*REQUIRED ACTION*: Output the opening lines of the records exactly. End with the line that contains "original paper establishing".

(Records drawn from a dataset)
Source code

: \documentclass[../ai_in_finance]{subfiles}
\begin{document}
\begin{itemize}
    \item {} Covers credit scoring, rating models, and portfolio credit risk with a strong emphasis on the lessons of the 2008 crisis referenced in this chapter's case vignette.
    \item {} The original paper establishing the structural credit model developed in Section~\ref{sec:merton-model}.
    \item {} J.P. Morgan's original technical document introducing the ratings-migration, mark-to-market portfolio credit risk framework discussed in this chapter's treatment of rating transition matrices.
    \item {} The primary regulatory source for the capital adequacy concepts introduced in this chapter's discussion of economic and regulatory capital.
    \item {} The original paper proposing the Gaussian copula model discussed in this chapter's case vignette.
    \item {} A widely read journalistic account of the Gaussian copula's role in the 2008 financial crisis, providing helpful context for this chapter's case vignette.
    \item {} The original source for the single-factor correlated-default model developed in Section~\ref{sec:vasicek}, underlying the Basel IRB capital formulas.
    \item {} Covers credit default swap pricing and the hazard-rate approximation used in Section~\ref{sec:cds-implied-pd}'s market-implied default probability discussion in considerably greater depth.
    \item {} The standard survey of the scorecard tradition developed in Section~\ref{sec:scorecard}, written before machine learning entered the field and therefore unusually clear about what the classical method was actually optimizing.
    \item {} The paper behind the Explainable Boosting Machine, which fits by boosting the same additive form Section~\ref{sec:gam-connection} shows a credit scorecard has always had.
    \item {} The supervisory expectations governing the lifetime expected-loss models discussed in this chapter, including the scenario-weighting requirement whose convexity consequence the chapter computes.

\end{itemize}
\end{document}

*SOLUTION TO THIS EXERCISE*:
Source code

: \documentclass[../ai_in_finance]{subfiles}
\begin{document}
\begin{itemize}
    \item {} Covers credit scoring, rating models, and portfolio credit risk with a strong emphasis on the lessons of the 2008 crisis referenced in this chapter's case vignette.
    \item {} The original paper establishing the structural credit model developed in Section~\ref{sec:merton-model}.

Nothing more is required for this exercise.